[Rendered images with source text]
····················

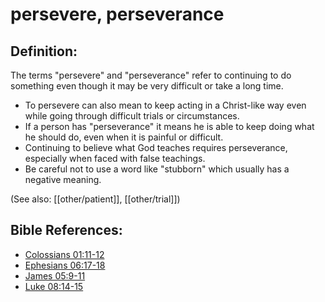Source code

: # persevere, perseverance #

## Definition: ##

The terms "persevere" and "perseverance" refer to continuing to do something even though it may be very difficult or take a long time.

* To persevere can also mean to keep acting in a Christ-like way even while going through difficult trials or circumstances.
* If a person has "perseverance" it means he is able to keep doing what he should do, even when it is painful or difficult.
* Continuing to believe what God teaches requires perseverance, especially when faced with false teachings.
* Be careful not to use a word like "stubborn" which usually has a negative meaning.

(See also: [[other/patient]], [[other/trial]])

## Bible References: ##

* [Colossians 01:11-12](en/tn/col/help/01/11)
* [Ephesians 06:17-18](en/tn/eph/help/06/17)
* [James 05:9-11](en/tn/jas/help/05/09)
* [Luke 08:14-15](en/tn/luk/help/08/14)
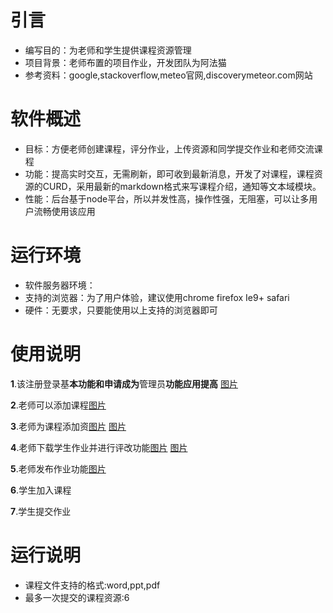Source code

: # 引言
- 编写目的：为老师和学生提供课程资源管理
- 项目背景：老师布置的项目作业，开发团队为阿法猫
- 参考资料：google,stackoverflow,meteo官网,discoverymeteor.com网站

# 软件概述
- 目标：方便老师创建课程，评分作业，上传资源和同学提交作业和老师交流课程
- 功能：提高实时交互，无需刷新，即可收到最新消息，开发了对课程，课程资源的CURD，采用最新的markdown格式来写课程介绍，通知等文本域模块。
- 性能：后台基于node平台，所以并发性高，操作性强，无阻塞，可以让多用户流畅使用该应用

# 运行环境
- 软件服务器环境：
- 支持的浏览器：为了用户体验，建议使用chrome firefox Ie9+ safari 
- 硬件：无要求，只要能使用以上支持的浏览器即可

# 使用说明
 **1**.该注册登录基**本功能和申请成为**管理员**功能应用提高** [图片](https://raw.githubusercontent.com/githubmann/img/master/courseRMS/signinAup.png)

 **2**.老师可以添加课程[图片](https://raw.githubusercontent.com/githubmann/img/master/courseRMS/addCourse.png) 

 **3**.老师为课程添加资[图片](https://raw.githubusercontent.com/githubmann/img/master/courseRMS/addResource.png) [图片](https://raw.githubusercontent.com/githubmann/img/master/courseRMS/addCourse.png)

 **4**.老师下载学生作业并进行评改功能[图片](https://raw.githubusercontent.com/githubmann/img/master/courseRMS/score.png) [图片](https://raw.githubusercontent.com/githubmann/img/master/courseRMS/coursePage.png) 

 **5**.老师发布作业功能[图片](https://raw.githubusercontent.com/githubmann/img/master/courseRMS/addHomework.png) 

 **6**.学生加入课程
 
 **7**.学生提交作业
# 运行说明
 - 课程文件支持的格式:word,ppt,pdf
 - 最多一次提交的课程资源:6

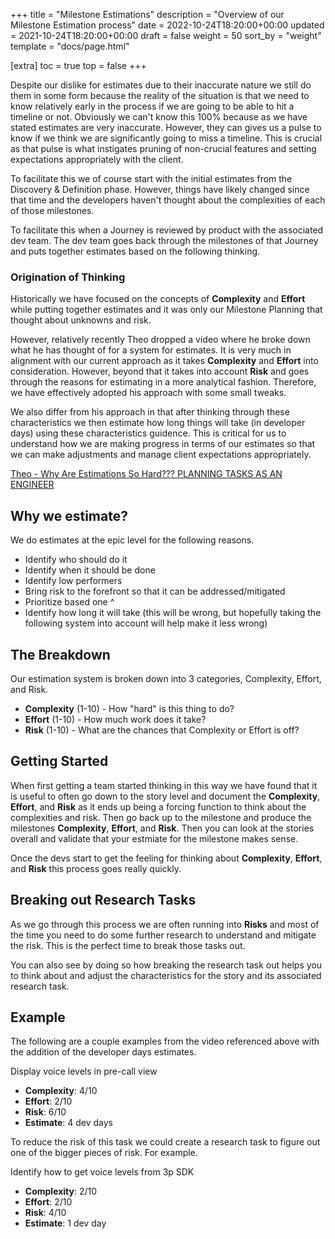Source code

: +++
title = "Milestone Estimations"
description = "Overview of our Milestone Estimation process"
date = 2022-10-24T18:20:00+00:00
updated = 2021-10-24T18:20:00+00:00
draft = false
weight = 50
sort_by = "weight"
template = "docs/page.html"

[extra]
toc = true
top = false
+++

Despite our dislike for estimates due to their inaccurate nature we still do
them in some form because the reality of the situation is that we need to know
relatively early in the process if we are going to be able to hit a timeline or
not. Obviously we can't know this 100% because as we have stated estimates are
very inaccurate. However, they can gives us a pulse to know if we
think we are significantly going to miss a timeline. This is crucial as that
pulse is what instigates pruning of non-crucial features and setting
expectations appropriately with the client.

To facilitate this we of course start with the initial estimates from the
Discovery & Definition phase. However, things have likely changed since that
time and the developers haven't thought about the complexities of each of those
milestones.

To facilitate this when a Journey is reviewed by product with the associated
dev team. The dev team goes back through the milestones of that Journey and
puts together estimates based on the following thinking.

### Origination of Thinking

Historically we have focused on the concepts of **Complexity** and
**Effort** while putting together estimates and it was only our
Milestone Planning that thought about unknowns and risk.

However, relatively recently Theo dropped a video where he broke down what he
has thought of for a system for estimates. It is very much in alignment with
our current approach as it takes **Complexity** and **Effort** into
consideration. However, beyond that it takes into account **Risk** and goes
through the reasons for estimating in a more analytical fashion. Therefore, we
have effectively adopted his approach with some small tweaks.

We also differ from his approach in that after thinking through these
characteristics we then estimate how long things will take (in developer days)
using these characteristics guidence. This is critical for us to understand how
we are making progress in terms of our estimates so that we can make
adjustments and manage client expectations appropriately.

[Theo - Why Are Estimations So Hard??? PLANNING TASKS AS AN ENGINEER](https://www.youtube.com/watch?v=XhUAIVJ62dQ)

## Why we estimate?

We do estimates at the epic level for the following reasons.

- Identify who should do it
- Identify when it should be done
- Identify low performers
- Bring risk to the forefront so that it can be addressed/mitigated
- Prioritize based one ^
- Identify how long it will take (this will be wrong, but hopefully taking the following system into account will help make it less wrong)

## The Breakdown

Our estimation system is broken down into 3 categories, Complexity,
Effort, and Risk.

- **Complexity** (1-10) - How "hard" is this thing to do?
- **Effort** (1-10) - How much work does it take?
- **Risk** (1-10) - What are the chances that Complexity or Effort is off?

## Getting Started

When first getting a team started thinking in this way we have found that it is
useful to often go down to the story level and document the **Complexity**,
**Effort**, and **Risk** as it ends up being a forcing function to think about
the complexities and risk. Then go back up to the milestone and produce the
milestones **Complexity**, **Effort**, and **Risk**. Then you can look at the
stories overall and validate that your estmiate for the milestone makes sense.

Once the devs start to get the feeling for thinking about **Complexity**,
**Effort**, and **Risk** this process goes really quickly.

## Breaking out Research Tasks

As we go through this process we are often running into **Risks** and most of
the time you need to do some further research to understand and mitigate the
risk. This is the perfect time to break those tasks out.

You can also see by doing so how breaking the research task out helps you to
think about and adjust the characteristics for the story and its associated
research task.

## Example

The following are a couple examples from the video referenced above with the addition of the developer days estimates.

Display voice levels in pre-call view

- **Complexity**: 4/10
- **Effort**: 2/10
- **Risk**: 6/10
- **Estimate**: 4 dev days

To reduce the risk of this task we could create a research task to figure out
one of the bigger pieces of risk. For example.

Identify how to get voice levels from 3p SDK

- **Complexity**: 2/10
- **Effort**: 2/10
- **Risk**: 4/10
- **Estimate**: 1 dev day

····················

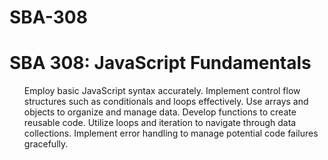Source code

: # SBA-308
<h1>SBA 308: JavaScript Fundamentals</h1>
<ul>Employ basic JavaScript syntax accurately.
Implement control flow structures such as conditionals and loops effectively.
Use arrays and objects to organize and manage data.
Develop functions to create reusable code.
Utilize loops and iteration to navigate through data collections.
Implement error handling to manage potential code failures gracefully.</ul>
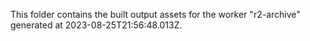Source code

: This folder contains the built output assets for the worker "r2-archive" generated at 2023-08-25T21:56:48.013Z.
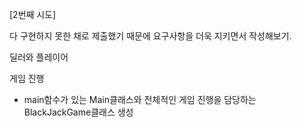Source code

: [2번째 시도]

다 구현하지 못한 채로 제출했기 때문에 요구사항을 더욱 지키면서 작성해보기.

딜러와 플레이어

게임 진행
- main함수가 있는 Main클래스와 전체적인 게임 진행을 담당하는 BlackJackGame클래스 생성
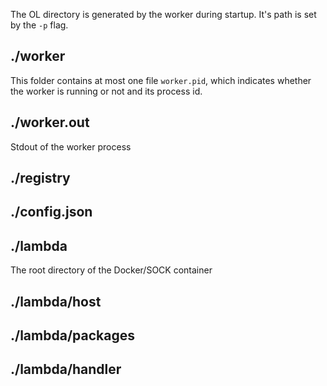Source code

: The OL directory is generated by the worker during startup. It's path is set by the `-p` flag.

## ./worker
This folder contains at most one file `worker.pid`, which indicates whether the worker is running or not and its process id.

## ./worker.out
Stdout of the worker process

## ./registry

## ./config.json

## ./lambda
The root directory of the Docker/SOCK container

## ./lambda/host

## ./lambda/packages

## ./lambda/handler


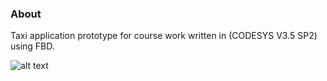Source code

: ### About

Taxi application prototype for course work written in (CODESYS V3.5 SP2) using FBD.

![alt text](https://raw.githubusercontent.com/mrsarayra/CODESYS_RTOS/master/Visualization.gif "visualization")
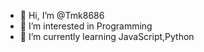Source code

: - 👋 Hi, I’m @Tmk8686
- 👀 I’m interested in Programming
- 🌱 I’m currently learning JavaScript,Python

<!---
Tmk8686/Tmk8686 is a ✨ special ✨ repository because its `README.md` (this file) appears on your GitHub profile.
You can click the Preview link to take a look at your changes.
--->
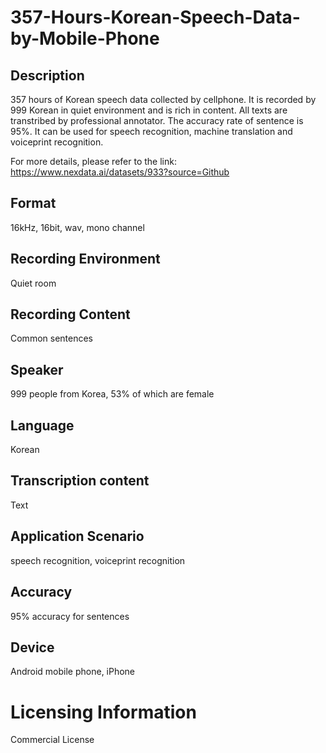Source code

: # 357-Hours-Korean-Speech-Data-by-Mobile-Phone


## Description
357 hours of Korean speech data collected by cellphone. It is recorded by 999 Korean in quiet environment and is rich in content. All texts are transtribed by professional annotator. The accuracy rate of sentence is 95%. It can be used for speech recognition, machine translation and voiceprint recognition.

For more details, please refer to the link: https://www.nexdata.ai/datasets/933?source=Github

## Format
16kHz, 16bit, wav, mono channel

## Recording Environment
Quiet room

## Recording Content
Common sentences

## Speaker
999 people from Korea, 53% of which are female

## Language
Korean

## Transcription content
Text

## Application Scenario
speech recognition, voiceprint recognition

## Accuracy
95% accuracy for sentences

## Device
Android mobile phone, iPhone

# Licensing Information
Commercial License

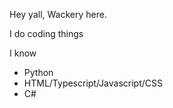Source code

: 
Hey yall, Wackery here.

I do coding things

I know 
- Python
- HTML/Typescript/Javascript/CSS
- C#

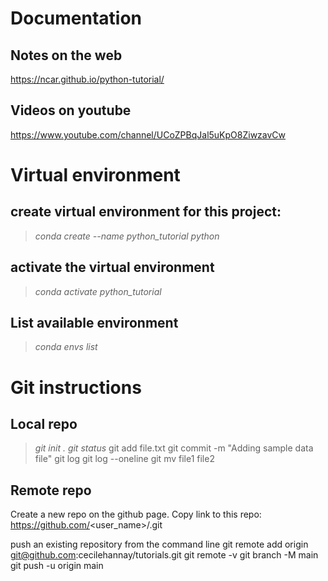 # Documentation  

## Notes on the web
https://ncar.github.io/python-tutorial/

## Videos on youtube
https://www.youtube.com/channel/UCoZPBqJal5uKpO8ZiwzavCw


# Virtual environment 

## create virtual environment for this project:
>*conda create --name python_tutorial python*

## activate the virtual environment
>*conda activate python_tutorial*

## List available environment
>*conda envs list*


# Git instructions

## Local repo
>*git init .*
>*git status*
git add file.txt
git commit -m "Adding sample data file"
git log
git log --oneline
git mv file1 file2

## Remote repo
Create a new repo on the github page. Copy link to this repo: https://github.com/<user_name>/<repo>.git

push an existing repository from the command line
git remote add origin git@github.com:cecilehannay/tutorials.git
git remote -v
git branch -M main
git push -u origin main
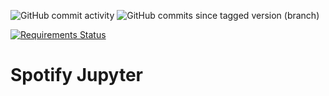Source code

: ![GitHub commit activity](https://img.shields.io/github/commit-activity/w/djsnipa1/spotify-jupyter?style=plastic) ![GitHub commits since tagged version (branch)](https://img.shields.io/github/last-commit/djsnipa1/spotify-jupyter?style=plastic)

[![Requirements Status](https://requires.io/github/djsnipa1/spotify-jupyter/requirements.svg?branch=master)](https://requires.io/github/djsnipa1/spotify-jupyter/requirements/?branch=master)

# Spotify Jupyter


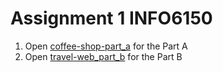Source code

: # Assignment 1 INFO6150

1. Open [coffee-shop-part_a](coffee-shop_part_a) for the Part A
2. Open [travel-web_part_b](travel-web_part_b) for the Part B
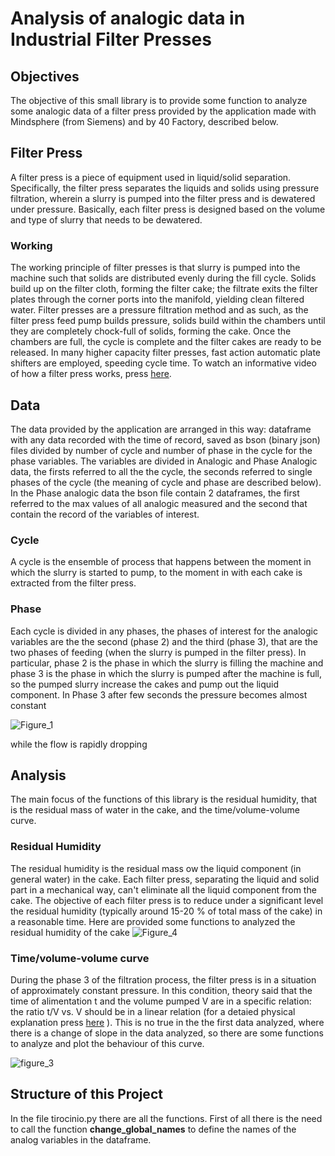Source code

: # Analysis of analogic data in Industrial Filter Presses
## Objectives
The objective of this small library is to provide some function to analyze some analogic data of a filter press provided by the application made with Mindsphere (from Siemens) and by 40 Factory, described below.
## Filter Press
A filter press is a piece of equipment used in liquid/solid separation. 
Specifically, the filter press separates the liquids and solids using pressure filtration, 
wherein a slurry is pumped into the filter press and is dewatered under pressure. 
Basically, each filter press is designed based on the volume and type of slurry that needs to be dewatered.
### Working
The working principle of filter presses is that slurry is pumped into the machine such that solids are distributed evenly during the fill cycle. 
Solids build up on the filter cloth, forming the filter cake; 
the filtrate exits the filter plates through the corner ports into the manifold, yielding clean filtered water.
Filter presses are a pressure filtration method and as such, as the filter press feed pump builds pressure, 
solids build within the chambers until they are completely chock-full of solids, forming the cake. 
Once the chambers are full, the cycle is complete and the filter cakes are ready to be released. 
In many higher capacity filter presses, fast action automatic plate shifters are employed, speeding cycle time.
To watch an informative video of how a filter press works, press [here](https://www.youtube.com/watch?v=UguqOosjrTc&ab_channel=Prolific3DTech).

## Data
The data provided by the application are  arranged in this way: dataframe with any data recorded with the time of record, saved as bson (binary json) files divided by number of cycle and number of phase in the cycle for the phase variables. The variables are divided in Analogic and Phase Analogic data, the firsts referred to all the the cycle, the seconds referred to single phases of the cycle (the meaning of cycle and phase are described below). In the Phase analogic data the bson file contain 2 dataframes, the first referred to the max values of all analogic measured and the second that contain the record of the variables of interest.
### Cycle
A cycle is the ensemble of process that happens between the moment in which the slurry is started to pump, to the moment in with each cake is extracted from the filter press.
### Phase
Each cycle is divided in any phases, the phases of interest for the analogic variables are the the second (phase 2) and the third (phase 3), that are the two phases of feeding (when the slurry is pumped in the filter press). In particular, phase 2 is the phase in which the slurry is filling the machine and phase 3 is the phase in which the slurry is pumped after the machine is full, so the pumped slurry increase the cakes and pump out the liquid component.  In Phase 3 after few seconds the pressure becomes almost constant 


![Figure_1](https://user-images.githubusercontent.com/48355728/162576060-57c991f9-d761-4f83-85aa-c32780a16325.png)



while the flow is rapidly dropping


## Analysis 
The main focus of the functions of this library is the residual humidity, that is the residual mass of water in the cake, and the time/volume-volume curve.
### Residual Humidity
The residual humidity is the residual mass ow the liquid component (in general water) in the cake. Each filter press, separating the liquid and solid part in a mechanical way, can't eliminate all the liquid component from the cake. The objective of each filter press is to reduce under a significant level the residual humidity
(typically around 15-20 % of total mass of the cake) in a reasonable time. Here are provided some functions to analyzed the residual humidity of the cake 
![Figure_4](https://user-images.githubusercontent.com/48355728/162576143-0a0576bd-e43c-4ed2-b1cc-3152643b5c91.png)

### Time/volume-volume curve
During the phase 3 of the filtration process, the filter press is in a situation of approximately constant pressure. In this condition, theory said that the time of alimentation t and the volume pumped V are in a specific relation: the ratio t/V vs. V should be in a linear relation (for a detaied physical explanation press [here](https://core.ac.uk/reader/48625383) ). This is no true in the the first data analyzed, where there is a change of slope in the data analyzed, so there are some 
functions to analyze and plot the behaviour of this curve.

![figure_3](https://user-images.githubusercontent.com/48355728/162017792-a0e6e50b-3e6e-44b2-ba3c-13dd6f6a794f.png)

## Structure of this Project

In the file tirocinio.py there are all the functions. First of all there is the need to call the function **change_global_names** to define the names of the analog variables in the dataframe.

····················

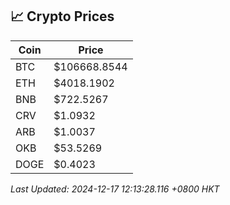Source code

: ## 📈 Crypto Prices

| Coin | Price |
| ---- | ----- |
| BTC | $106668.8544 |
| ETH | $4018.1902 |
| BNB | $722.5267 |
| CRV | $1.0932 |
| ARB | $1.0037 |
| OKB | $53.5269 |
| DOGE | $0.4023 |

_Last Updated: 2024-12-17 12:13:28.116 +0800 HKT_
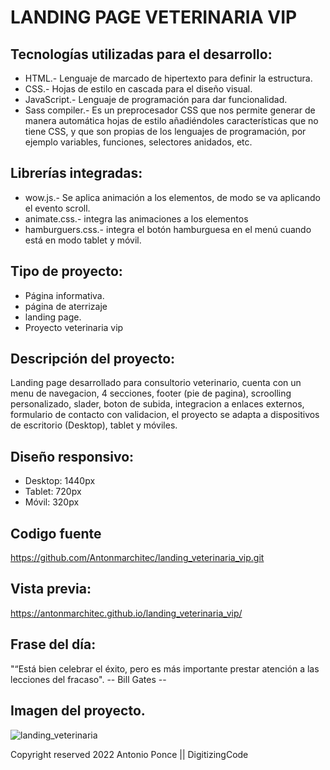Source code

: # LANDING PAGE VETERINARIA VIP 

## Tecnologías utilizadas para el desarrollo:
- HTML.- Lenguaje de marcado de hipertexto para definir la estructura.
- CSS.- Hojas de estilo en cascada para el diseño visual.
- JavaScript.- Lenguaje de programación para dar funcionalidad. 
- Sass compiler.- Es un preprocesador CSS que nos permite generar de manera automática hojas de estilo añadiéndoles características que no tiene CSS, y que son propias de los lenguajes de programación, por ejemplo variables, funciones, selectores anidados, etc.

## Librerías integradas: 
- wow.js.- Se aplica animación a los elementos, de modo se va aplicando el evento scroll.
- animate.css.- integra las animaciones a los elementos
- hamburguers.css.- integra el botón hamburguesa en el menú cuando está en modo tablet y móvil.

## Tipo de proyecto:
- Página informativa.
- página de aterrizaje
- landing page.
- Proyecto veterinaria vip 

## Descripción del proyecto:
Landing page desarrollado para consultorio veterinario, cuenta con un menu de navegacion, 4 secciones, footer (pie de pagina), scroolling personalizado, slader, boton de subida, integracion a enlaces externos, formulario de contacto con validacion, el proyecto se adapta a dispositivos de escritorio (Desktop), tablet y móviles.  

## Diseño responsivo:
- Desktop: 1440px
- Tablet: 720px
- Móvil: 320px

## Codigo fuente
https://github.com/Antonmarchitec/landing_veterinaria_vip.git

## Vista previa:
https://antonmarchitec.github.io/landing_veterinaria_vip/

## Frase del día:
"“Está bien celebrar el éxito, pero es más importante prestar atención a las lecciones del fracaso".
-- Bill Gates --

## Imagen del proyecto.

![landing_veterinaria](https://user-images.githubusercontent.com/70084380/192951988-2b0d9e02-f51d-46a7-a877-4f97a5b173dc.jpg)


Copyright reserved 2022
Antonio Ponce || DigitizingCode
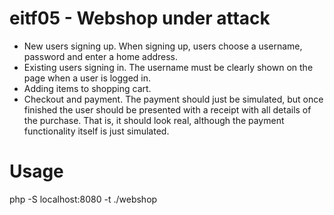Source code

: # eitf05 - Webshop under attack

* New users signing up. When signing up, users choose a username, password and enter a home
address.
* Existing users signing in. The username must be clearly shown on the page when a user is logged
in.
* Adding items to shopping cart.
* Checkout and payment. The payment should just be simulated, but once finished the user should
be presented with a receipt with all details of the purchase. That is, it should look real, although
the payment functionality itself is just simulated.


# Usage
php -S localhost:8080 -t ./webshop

····················

The expected reply is a number only, the tally of lines in the data where the word "characteristics" is found.

3